Now comes the really slimy part: Kloepfer suggests any further material like this should be given to the Tobacco Institute before it’s released so they can “offer advice on the wrong premises that might be involved,” which would act as “protection” for Sec. Finch. (This sounds suspiciously like the protection you get from the schoolyard bully for a buck a day).

Instead of being insulted or even enraged, Finch just sits there and takes it. In fact, he himself starts dumping on HEW, saying how bad department employees are with spreading rumors and not informing him about developments. Then, Finch appears to imply the Tobacco Institute won’t have to worry about “zealots” like Daniel Horn because Finch would “shake up” departments as necessary.

Finch then asks about joint research that HEW and Big Tobacco are supposed to conduct together, and the tobacco boys say their side can’t sign the agreement because it includes a statement about direct causation between cigarettes and diseases. The tobacco boys suggest Finch should have that statement removed. Now, if Finch had any shred of integrity, he would’ve told them to screw. Instead, he signals he’ll consider doing so by telling them to forward along to him two drafts of the agreement, one with the causation statement and one without.

In the final travesty, Finch asks the tobacco boys what they think of Carl Baker, the head of the National Cancer Institute, and sits there taking notes while they rip into Baker.

From R.J. Reynolds, AMERICAN BRANDS, INC. DOCKET NO. C-2182

1976 letter from the FTC to American Brands General Counsel Cyril Hetsko informing him that the FTC would pursue litigation against American Brands for violating the 1969 FCLAA.

First, a little history: American Brands doesn't exist anymore; it eventually got rid of its tobacco holdings and is now known as Fortune Brands (behind products like Titleist and Jim Beam). American Brands' tobacco arm, American Tobacco Company, was acquired by British American Tobacco and made a part of BAT's Brown & Williamson brand, which eventually merged with R.J. Reynolds. Brown & Williamson was made infamous in 1999's “The Insider,” the fact-based movie about tobacco industry whistleblower Jeffrey Wigand.

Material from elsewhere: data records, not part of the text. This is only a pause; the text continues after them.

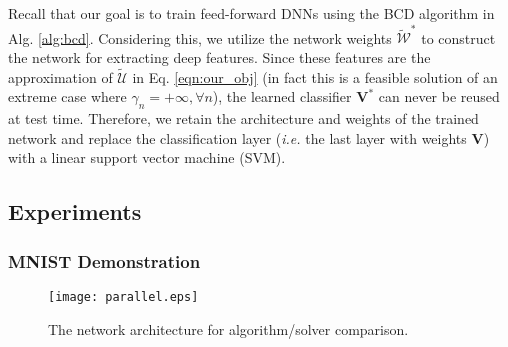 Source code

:\documentclass{article}
\def\ie{\emph{i.e. }}
\begin{document}
    
    
Recall that our goal is to train feed-forward DNNs using the BCD algorithm in Alg. \ref{alg:bcd}. Considering this, we utilize the network weights $\tilde{\mathcal{W}}^*$ to construct the network for extracting deep features. Since these features are the approximation of $\tilde{\mathcal{U}}$ in Eq. \ref{eqn:our_obj} (in fact this is a feasible solution of an extreme case where $\gamma_n=+\infty, \forall n$), the learned classifier $\mathbf{V}^*$ can never be reused at test time. Therefore, we %
retain the architecture and weights of the trained network and replace the classification layer (\ie the last layer with weights $\mathbf{V}$) with a linear support vector machine (SVM).

 \subsection{Experiments}
 \subsubsection{MNIST Demonstration}

\begin{wrapfigure}{r}{0.35\linewidth} 
	\vspace{-18pt}
	\begin{center}
		\texttt{[image: parallel.eps]}\vspace{-3mm}
		\caption{\footnotesize The network architecture for algorithm/solver comparison.}
		\label{fig:structure}
	\end{center}
	\vspace{-20pt}
\end{wrapfigure}
\end{document}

In 1965, Congress passed the Federal Cigarette Labeling and Advertising Act requiring health warnings on cigarette packs. The FCLAA was toughened in 1969. This letter illustrates how American Brands repeatedly ignored the FCLAA, an example of the industry's historical unwillingness to be truthful with the public about tobacco's health risks. I expect I'll regularly come across letters like this as I delve more into the document archives of Big Tobacco.




Philip Morris, Document ID 2044267124

1995 memo from Carl Haglund, former president of PR firm Dolphin Group, to David Laufer. Laufer has held various positions at Philip Morris, from head of communications to VP of state government affairs.

This memo is the first one I came across after doing a random search at the Philip Morris documents site. (I had just learned about the existence of the tobacco companies’ document websites about two minutes earlier. Discovering a damning document so quickly was the impetus for me to start this blog. I thought, if on my very first look at one of these sites I find something like this, what else is there to find when I really dig into it?)

It discusses with some alarm the American Cancer Society Foundation’s intent to develop a program to raise teens’ awareness about the dangers of smoking. The most damning thing here is the subtext of graft; Haglund slyly mentions Philip Morris having a “friend” on the ACSF board of trustees with whom they could meet, and how some of the trustees shouldn’t be “casting stones” because they’re involved in their own questionable endeavors.